Which lines below contain "false"? Pull them out.

•••

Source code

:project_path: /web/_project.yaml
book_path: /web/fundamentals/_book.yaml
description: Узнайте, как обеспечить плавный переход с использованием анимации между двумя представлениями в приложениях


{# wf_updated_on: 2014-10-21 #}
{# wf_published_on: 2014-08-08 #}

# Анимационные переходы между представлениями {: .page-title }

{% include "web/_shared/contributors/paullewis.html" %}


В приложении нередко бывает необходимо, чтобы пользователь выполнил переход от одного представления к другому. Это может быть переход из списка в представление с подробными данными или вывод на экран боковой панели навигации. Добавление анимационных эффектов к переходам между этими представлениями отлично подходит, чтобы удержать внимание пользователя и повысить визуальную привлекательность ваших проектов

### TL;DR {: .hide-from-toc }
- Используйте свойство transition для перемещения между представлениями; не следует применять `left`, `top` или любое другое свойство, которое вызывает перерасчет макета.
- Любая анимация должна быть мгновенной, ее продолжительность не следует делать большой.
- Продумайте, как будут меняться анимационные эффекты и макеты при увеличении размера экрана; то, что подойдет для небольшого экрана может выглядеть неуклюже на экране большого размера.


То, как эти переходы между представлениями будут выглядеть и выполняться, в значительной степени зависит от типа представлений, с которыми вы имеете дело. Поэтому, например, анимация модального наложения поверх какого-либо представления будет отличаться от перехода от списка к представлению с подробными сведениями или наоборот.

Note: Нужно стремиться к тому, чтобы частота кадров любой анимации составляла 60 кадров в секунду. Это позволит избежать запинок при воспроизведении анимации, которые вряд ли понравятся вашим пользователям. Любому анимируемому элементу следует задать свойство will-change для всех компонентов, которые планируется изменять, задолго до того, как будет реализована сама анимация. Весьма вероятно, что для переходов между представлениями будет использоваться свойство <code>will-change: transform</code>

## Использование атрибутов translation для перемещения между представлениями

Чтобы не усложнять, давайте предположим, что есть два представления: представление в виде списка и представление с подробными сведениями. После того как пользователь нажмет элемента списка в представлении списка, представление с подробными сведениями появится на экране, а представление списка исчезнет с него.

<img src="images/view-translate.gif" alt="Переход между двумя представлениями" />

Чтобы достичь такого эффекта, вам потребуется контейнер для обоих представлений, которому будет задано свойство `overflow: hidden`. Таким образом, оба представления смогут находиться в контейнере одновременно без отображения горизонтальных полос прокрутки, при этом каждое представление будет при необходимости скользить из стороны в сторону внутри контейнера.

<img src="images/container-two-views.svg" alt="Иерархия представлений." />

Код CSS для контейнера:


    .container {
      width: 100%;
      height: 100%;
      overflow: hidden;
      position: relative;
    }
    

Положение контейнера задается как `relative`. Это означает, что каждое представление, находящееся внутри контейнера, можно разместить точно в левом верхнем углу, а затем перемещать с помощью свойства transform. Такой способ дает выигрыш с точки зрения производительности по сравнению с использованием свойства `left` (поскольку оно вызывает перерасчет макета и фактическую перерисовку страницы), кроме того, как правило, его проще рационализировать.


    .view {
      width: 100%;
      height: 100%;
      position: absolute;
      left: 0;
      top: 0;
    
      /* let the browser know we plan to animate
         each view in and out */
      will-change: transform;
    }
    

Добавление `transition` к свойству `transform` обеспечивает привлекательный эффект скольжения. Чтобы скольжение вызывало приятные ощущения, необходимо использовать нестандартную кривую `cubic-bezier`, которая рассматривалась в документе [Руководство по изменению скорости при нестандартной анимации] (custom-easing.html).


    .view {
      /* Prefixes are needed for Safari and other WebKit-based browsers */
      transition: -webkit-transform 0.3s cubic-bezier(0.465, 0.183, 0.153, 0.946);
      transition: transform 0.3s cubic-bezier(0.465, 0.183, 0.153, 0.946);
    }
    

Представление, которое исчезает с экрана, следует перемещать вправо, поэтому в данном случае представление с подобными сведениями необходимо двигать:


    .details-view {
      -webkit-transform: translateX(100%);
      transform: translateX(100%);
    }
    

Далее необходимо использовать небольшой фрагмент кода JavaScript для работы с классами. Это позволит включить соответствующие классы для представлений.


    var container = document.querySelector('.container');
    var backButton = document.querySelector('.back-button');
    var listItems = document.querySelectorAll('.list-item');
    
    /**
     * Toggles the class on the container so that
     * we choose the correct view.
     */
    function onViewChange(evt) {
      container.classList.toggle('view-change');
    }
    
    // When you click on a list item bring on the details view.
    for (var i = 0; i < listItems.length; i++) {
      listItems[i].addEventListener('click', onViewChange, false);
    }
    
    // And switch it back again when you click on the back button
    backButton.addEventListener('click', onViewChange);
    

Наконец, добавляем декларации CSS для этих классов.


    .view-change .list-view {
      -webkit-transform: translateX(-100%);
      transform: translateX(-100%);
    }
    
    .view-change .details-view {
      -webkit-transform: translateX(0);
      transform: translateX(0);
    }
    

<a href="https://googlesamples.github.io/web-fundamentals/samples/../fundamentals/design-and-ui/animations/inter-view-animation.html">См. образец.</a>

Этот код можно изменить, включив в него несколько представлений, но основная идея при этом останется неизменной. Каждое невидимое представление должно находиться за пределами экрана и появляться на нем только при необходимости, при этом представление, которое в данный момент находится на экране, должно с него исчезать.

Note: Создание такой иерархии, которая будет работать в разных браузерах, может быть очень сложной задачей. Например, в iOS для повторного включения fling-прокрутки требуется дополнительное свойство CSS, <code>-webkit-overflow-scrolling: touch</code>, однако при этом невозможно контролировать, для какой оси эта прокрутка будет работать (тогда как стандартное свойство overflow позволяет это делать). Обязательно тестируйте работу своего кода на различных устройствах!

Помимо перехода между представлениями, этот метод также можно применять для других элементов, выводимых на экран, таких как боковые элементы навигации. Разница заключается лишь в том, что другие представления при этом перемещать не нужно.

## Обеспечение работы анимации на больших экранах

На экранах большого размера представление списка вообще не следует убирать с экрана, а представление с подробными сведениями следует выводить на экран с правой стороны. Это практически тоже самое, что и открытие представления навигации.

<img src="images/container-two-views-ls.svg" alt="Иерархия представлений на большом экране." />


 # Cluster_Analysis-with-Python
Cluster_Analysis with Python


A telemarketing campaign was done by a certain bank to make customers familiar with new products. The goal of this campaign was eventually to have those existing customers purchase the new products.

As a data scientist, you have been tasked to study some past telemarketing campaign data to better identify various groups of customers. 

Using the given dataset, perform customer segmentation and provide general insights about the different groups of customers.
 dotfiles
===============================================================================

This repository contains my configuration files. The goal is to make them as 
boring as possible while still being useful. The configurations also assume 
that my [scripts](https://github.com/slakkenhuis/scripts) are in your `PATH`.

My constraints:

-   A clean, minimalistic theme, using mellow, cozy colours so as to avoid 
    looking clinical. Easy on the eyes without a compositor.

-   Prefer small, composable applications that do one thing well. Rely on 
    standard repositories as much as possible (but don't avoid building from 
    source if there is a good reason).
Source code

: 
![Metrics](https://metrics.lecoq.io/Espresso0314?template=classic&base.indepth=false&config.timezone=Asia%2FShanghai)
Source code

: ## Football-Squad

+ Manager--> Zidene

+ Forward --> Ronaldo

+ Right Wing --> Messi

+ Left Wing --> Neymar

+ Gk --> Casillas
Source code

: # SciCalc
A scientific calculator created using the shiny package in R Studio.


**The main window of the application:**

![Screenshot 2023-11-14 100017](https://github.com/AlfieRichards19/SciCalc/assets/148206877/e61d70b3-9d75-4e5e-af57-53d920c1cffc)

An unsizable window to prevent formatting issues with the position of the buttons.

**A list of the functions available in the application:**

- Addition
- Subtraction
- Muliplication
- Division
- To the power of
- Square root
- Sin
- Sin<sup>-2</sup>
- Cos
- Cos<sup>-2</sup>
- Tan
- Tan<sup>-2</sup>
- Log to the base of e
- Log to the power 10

•••

§ **WRITTEN REPLY**
      listItems[i].addEventListener('click', onViewChange, false);
![Metrics](https://metrics.lecoq.io/Espresso0314?template=classic&base.indepth=false&config.timezone=Asia%2FShanghai)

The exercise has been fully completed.